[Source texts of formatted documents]
· · · · ·
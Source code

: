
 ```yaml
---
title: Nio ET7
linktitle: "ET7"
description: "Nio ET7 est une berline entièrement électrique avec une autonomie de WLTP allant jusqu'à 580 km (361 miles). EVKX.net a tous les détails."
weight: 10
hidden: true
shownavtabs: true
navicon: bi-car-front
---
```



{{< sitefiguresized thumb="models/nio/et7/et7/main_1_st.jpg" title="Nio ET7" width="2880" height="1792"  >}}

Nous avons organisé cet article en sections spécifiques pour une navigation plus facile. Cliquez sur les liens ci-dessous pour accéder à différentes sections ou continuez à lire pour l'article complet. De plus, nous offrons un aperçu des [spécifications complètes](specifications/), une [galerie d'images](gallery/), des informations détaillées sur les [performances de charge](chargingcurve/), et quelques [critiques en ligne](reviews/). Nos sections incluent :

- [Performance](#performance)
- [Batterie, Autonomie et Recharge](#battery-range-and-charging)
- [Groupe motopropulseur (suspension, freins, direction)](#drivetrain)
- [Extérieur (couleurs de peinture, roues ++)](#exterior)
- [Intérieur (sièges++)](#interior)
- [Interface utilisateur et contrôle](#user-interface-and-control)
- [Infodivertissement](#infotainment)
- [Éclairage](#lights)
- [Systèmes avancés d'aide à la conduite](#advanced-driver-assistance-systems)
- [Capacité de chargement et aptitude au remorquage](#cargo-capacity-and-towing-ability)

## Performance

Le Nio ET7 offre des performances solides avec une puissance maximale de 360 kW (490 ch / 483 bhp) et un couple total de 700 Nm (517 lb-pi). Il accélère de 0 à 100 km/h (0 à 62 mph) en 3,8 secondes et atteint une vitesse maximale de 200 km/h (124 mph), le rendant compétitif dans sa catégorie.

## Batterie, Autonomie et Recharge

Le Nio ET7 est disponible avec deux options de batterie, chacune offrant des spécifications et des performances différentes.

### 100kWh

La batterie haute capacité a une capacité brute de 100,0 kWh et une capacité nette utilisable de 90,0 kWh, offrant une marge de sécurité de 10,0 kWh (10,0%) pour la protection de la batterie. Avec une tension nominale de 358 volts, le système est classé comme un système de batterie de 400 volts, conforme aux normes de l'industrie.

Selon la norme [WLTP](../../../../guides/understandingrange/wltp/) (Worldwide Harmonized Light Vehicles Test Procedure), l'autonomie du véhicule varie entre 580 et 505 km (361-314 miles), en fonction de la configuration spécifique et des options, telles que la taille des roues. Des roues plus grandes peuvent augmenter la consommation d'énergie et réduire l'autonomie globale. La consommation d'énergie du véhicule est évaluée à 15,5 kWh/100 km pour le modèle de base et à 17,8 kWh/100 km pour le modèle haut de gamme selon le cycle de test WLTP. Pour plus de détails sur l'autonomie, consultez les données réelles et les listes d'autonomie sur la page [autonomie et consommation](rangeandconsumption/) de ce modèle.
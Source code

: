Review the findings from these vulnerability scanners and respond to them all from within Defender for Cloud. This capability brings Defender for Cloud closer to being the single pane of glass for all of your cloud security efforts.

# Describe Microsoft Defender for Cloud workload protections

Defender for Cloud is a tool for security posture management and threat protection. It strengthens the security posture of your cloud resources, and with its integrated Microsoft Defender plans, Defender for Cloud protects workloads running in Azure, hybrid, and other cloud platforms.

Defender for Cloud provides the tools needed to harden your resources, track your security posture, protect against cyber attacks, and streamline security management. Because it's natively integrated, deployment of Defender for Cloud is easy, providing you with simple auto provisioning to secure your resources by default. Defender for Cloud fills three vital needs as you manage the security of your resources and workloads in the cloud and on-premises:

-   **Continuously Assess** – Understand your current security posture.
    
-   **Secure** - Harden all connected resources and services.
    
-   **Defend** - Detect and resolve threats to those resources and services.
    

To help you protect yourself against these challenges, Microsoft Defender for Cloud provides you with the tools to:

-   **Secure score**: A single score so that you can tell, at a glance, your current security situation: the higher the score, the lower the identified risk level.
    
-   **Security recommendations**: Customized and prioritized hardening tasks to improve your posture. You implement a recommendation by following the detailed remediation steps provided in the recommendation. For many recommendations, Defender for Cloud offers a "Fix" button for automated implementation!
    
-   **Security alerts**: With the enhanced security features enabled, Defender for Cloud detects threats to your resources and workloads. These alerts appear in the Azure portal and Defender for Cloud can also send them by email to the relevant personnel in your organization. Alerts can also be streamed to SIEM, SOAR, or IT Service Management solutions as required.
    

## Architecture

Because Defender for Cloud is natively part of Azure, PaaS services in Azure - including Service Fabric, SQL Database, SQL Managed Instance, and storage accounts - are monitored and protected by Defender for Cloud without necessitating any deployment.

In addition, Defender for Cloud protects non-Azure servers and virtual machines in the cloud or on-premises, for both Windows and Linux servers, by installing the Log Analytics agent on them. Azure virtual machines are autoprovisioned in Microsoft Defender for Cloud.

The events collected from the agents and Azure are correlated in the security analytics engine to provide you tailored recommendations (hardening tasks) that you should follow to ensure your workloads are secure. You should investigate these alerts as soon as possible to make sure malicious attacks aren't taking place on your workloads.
· · · · ·
All lines of the entries containing the string "Recharge" must be shown in full.

- [Batterie, Autonomie et Recharge](#battery-range-and-charging)
## Batterie, Autonomie et Recharge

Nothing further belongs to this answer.